S’agit-il de la justice dans nos rapports à autrui, ou de la question générale du
bien et du mal ? Cela reste évidemment à élucider car on risque fort d’introduire
la confusion dans les esprits, et de porter atteinte au respect du pluralisme
moral, les différentes conceptions de la « vie bonne » qui doivent
coexister dans une démocratie laïque et pluraliste.
Quant à la
forme – un programme scolaire d’enseignement moral –, il laisse songeur. En
effet, si l’on songe à la question du juste, l’un des piliers de toute morale, comment
oublier que notre école est profondément injuste au sens où elle échoue notoirement
à l’une de ses missions essentielles : corriger les inégalités sociales
entre les enfants. Cette injustice qui est patente décrédibilise immédiatement
tout enseignement scolaire de la morale.
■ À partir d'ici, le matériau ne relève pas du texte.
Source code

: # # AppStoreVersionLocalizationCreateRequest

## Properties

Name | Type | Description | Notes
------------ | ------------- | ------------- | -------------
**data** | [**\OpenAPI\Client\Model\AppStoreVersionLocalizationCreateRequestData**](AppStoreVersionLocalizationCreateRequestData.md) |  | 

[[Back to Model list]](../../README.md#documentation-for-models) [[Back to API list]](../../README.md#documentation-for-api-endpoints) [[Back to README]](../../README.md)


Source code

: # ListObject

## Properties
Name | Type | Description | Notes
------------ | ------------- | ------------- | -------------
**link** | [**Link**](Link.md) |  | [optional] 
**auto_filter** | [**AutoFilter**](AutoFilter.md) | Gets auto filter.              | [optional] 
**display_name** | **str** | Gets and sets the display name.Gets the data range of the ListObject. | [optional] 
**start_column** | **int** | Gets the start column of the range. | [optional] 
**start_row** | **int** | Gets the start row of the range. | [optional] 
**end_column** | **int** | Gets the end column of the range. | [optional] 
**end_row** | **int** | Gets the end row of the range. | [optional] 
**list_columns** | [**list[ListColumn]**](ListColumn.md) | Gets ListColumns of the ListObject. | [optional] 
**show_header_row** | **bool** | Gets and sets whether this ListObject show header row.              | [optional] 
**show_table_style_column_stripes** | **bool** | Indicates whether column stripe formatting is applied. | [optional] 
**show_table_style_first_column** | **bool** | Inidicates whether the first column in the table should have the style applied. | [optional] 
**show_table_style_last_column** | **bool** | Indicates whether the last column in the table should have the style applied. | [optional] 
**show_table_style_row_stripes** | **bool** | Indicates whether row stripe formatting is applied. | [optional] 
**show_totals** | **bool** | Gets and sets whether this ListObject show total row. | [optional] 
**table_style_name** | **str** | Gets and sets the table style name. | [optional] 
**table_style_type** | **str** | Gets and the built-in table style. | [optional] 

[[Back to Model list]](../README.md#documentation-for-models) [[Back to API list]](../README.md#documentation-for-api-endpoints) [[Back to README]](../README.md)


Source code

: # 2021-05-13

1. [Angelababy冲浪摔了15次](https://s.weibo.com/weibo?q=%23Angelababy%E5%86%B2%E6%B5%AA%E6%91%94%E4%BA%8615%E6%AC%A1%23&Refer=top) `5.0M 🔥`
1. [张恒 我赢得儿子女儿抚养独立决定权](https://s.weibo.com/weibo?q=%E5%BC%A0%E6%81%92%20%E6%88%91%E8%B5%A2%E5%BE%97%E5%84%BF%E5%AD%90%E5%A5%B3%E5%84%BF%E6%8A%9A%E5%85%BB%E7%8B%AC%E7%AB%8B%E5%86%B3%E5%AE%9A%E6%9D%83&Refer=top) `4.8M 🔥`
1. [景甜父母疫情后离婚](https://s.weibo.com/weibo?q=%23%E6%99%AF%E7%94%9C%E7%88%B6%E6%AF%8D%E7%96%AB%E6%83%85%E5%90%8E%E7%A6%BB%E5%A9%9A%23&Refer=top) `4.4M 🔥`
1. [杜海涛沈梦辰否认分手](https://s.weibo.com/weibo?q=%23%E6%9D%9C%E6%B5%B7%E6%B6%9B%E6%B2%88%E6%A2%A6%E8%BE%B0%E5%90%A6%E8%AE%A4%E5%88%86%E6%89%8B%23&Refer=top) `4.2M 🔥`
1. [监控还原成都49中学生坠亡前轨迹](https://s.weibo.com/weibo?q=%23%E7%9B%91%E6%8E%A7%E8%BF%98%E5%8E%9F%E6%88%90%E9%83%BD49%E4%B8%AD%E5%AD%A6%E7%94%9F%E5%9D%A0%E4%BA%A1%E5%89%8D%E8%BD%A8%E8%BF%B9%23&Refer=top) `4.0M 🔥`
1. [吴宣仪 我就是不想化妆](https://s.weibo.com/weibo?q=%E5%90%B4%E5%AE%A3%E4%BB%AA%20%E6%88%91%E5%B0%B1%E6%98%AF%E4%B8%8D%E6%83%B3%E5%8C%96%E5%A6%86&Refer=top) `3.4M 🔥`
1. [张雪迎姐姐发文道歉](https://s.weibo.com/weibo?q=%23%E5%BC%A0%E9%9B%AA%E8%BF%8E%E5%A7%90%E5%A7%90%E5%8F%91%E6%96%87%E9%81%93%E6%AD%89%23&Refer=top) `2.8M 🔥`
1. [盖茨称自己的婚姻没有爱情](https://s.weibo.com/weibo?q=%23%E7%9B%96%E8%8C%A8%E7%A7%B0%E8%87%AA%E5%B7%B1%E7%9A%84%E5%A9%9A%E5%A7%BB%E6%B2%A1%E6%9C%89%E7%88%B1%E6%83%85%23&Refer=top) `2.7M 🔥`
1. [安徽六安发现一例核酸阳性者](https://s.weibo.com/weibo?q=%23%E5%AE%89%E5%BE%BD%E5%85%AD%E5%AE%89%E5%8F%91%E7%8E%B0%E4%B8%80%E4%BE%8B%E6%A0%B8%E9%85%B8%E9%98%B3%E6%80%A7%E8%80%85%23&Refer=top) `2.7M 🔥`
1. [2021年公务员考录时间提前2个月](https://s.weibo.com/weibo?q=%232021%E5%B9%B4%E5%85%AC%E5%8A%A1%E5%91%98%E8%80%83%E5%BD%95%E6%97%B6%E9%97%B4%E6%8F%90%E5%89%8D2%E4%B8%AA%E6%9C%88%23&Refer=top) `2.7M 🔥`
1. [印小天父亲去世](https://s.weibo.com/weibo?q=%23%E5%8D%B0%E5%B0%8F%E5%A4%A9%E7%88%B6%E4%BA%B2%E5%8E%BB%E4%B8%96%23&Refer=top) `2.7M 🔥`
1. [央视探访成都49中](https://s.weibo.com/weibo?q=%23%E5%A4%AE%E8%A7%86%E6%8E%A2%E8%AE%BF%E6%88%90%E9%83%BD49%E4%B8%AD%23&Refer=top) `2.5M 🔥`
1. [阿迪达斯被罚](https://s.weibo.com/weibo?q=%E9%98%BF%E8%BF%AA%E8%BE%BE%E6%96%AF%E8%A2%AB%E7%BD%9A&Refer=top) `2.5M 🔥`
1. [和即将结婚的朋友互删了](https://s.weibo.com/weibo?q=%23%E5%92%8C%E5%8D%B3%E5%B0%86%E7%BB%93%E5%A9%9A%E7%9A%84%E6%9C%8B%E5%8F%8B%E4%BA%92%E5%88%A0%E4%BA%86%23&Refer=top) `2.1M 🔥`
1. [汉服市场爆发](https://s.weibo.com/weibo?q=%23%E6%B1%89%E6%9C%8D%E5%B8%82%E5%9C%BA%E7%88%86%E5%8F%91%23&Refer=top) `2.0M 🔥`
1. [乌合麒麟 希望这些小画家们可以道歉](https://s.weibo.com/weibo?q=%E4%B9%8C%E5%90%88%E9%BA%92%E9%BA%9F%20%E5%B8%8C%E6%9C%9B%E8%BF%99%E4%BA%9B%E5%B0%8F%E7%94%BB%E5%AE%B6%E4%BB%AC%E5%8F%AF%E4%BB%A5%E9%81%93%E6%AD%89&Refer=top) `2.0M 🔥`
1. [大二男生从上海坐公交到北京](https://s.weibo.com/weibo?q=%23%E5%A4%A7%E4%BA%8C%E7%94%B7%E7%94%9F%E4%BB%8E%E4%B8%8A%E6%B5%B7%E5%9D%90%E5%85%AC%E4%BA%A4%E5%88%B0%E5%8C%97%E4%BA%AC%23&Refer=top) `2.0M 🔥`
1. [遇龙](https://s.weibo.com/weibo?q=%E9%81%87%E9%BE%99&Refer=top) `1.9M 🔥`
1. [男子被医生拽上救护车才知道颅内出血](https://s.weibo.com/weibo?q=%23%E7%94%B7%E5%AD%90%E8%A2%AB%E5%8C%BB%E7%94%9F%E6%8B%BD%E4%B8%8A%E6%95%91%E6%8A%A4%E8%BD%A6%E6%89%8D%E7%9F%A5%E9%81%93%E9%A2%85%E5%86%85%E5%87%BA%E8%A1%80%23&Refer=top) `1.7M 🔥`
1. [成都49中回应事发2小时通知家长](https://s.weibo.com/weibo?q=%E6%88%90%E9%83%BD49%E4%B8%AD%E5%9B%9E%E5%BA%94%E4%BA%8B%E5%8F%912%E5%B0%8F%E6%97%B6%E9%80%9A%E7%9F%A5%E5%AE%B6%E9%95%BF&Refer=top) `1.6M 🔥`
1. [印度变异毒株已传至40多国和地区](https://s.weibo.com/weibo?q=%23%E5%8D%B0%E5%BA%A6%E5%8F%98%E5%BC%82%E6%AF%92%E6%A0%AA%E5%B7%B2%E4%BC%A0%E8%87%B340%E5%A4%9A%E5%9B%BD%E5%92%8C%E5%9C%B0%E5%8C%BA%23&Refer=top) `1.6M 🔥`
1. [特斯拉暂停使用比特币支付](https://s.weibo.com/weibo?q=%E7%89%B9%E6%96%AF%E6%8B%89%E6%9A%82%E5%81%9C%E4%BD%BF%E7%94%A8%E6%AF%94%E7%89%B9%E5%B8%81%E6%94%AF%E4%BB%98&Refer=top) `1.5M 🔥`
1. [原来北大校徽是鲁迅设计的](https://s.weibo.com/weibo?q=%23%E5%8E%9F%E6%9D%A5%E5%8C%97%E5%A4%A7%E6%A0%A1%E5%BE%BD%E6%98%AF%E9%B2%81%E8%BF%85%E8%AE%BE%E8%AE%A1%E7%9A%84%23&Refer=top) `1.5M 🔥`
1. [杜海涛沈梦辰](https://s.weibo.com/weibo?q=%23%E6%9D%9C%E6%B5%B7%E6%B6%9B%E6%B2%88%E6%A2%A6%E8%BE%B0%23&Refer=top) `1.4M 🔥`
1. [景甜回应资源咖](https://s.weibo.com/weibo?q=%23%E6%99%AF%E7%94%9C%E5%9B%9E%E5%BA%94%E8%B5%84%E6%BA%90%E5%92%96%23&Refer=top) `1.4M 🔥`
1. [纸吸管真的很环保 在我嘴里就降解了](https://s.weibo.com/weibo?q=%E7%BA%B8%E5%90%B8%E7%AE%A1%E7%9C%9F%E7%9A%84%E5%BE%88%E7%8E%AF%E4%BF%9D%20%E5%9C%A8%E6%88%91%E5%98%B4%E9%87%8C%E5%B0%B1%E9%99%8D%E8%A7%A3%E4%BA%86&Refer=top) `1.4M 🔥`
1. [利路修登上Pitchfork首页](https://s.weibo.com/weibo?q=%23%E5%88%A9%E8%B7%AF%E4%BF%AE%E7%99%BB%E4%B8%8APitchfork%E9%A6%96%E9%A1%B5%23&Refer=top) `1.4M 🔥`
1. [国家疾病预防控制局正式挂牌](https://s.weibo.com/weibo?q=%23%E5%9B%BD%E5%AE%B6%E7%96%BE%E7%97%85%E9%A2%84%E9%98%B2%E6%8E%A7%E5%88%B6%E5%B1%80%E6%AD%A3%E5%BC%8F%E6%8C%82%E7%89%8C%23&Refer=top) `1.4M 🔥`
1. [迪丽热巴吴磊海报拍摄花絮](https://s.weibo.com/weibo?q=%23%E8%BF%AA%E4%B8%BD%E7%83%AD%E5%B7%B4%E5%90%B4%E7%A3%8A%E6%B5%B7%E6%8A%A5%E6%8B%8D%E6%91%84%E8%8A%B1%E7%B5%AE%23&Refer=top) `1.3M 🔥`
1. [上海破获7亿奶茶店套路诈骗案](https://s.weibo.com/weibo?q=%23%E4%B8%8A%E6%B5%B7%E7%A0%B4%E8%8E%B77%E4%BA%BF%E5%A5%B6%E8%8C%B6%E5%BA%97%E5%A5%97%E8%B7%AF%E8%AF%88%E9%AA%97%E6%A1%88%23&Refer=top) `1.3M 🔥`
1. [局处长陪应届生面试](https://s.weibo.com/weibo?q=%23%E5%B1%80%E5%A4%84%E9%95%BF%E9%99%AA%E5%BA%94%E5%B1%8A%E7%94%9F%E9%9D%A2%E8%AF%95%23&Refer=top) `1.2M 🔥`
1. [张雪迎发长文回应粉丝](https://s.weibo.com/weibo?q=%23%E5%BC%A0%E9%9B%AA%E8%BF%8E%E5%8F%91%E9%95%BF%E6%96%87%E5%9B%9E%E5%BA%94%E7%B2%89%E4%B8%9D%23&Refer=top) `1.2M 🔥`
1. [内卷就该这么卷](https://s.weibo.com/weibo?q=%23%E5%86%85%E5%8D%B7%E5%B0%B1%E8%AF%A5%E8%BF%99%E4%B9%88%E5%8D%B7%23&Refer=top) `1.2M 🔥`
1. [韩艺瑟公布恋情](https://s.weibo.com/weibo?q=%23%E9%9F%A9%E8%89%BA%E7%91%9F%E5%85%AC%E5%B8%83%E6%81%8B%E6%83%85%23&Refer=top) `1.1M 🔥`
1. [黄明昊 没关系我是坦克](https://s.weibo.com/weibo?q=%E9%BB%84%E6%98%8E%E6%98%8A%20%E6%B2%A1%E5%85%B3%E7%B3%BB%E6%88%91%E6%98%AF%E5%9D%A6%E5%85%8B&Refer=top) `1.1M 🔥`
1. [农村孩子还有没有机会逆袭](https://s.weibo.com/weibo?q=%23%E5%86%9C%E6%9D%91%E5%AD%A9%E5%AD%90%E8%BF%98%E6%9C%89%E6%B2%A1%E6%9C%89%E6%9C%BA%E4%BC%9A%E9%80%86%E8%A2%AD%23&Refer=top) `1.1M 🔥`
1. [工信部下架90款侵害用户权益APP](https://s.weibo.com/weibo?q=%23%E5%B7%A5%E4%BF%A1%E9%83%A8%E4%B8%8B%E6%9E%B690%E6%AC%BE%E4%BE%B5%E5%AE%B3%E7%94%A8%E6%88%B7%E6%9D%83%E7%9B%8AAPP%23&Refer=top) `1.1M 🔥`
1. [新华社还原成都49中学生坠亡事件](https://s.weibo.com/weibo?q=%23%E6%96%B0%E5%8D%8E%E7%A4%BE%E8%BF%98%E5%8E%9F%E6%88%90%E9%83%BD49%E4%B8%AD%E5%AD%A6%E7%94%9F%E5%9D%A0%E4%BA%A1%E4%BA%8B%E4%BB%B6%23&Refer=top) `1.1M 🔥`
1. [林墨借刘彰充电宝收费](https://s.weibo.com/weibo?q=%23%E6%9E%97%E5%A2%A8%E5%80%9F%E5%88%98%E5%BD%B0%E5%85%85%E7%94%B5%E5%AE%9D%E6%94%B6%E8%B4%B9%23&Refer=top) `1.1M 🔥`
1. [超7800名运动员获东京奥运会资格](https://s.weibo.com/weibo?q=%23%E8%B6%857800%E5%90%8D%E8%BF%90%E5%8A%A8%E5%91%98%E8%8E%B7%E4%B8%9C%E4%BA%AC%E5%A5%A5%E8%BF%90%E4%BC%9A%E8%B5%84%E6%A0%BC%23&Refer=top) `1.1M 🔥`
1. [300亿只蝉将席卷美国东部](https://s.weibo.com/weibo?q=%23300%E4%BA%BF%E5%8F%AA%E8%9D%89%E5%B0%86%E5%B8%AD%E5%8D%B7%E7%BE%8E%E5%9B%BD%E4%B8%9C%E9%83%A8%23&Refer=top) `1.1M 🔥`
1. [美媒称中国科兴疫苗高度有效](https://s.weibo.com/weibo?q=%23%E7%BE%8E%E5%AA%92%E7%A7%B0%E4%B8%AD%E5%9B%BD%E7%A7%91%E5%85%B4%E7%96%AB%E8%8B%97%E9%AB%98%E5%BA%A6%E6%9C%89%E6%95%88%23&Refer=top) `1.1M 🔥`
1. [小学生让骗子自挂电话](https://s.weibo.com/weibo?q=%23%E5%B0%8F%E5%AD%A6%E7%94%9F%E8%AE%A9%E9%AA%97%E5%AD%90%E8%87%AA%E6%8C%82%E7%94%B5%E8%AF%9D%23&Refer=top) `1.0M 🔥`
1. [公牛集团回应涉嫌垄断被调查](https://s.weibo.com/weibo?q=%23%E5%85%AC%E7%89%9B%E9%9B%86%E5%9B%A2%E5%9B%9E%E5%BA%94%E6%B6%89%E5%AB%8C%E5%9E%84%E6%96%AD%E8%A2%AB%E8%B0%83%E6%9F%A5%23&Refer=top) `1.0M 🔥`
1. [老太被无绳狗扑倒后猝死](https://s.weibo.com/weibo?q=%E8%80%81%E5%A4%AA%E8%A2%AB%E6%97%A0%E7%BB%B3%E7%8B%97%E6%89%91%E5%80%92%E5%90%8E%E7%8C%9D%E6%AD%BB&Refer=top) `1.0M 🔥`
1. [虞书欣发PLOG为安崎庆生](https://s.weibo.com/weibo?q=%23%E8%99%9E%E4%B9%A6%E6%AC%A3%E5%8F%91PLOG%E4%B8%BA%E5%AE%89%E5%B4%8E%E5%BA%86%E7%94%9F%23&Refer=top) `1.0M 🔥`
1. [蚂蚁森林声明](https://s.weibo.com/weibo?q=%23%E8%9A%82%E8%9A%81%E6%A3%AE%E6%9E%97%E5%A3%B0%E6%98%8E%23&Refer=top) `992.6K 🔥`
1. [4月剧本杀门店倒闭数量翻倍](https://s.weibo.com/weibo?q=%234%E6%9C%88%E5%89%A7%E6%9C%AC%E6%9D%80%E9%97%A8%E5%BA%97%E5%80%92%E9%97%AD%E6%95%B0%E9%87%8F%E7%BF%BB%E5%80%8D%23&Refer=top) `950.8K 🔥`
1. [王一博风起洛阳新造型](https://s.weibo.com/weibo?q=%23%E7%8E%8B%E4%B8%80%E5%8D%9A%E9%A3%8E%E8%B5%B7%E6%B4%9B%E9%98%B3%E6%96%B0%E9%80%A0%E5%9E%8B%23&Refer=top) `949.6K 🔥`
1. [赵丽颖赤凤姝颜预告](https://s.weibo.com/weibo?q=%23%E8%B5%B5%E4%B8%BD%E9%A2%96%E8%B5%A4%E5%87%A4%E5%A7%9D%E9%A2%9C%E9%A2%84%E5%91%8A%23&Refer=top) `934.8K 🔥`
Par ailleurs, il semble établi aujourd’hui
que la connaissance de certains principes et la pratique régulière du
raisonnement moral ne nous rendent pas meilleurs. Autrement dit, le
comportement moral ne dépend pas de l’intellect mais plutôt d’une sensibilité
particulière, le sens moral, ce qu’Orwell appelait la « common decency »
- la décence ordinaire.
La question cruciale
consiste donc selon moi à savoir comment développer cette décence ordinaire. Il
me semble évident qu’elle ne relève pas d’un enseignement mais d’un
entraînement. Et là l’école a sans doute un rôle à jouer car les situations
quotidiennes en classe ou dans la cour offrent énormément d’occasions d’exercer
la sensibilité morale, les enfants savent spontanément distinguer ce qui se
fait et ce qui ne se fait pas. Ainsi les enseignants devraient commencer par apprendre
que rabaisser un élève en difficulté, stigmatiser l’erreur et l’ignorance, ça
ne se fait pas !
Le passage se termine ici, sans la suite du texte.